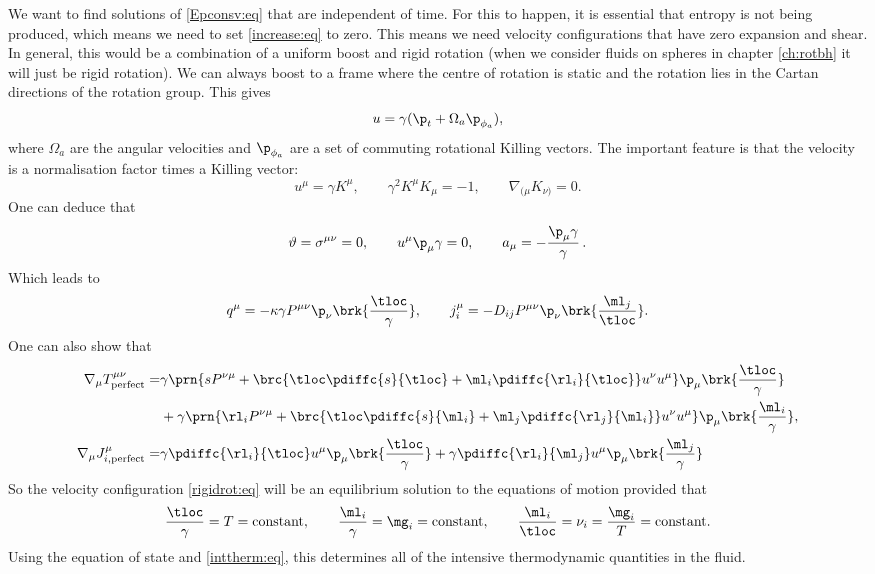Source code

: We want to find solutions of \eqref{Epconsv:eq} that are independent of time. For this to happen, it is essential that entropy is not being produced, which means we need to set \eqref{increase:eq} to zero. This means we need velocity configurations that have zero expansion and shear. In general, this would be a combination of a uniform boost and rigid rotation (when we consider fluids on spheres in chapter \ref{ch:rotbh} it will just be rigid rotation). We can always boost to a frame where the centre of rotation is static and the rotation lies in the Cartan directions of the rotation group. This gives
%
\begin{equation}\label{rigidrot:eq}
  u = \gamma(\p_t + \Omega_a \p_{\phi_a}),
\end{equation}
%
where $\Omega_a$ are the angular velocities and $\p_{\phi_a}$ are a set of commuting rotational Killing vectors. The important feature is that the velocity is a normalisation factor times a Killing vector:
%
\begin{equation}\label{eqvel:eq}
  u^\mu = \gamma K^\mu, \qquad
  \gamma^2 K^\mu K_\mu = -1, \qquad
  \nabla_{(\mu} K_{\nu)} = 0.
\end{equation}
%
One can deduce that
%
\begin{equation*}
  \vartheta = \sigma^{\mu\nu}=0, \qquad
  u^\mu \p_\mu \gamma = 0, \qquad
  a_\mu = -\frac{\p_\mu \gamma}{\gamma}\,.
\end{equation*}
%
Which leads to
%
\begin{equation*}
  q^\mu = -\kappa \gamma P^{\mu\nu} \p_\nu \brk{\frac{\tloc}{\gamma}}, \qquad
  j^\mu_i = -D_{ij} P^{\mu\nu} \p_\nu \brk{\frac{\ml_j}{\tloc}}.
\end{equation*}
%
One can also show that
%
\begin{equation*}
\begin{split}
  \nabla_\mu T^{\mu\nu}_\mathrm{perfect} =&
    \gamma \prn{s P^{\nu\mu}
        + \brc{\tloc \pdiffc{s}{\tloc} + \ml_i \pdiffc{\rl_i}{\tloc}} u^\nu u^\mu}
       \p_\mu \brk{\frac{\tloc}{\gamma}}\\
   &+\gamma \prn{\rl_i P^{\nu\mu}
        + \brc{\tloc \pdiffc{s}{\ml_i} + \ml_j \pdiffc{\rl_j}{\ml_i}} u^\nu u^\mu}
       \p_\mu \brk{\frac{\ml_i}{\gamma}},\\
  \nabla_\mu J^\mu_{i,\text{perfect}} =&
   \gamma \pdiffc{\rl_i}{\tloc} u^\mu\p_\mu \brk{\frac{\tloc}{\gamma}}
   + \gamma \pdiffc{\rl_i}{\ml_j} u^\mu\p_\mu \brk{\frac{\ml_j}{\gamma}}
\end{split}
\end{equation*}
%
So the velocity configuration \eqref{rigidrot:eq} will be an equilibrium solution to the equations of motion provided that
%
\begin{equation}\label{rotsol:eq}
  \frac{\tloc}{\gamma} = T = \text{constant}, \qquad
  \frac{\ml_i}{\gamma} = \mg_i = \text{constant}, \qquad
  \frac{\ml_i}{\tloc} = \nu_i = \frac{\mg_i}{T} = \text{constant}.
\end{equation}
%
Using the equation of state and \eqref{inttherm:eq}, this determines all of the intensive thermodynamic quantities in the fluid.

» EXERCISE
Pictures are to be dropped; every line of the records is to be returned unchanged.

» ANSWER FOR THIS EXERCISE
Source code

: We want to find solutions of \eqref{Epconsv:eq} that are independent of time. For this to happen, it is essential that entropy is not being produced, which means we need to set \eqref{increase:eq} to zero. This means we need velocity configurations that have zero expansion and shear. In general, this would be a combination of a uniform boost and rigid rotation (when we consider fluids on spheres in chapter \ref{ch:rotbh} it will just be rigid rotation). We can always boost to a frame where the centre of rotation is static and the rotation lies in the Cartan directions of the rotation group. This gives
%
\begin{equation}\label{rigidrot:eq}
  u = \gamma(\p_t + \Omega_a \p_{\phi_a}),
\end{equation}
%
where $\Omega_a$ are the angular velocities and $\p_{\phi_a}$ are a set of commuting rotational Killing vectors. The important feature is that the velocity is a normalisation factor times a Killing vector:
%
\begin{equation}\label{eqvel:eq}
  u^\mu = \gamma K^\mu, \qquad
  \gamma^2 K^\mu K_\mu = -1, \qquad
  \nabla_{(\mu} K_{\nu)} = 0.
\end{equation}
%
One can deduce that
%
\begin{equation*}
  \vartheta = \sigma^{\mu\nu}=0, \qquad
  u^\mu \p_\mu \gamma = 0, \qquad
  a_\mu = -\frac{\p_\mu \gamma}{\gamma}\,.
\end{equation*}
%
Which leads to
%
\begin{equation*}
  q^\mu = -\kappa \gamma P^{\mu\nu} \p_\nu \brk{\frac{\tloc}{\gamma}}, \qquad
  j^\mu_i = -D_{ij} P^{\mu\nu} \p_\nu \brk{\frac{\ml_j}{\tloc}}.
\end{equation*}
%
One can also show that
%
\begin{equation*}
\begin{split}
  \nabla_\mu T^{\mu\nu}_\mathrm{perfect} =&
    \gamma \prn{s P^{\nu\mu}
        + \brc{\tloc \pdiffc{s}{\tloc} + \ml_i \pdiffc{\rl_i}{\tloc}} u^\nu u^\mu}
       \p_\mu \brk{\frac{\tloc}{\gamma}}\\
   &+\gamma \prn{\rl_i P^{\nu\mu}
        + \brc{\tloc \pdiffc{s}{\ml_i} + \ml_j \pdiffc{\rl_j}{\ml_i}} u^\nu u^\mu}
       \p_\mu \brk{\frac{\ml_i}{\gamma}},\\
  \nabla_\mu J^\mu_{i,\text{perfect}} =&
   \gamma \pdiffc{\rl_i}{\tloc} u^\mu\p_\mu \brk{\frac{\tloc}{\gamma}}
   + \gamma \pdiffc{\rl_i}{\ml_j} u^\mu\p_\mu \brk{\frac{\ml_j}{\gamma}}
\end{split}
\end{equation*}
%
So the velocity configuration \eqref{rigidrot:eq} will be an equilibrium solution to the equations of motion provided that
%
\begin{equation}\label{rotsol:eq}
  \frac{\tloc}{\gamma} = T = \text{constant}, \qquad
  \frac{\ml_i}{\gamma} = \mg_i = \text{constant}, \qquad
  \frac{\ml_i}{\tloc} = \nu_i = \frac{\mg_i}{T} = \text{constant}.
\end{equation}
%
Using the equation of state and \eqref{inttherm:eq}, this determines all of the intensive thermodynamic quantities in the fluid.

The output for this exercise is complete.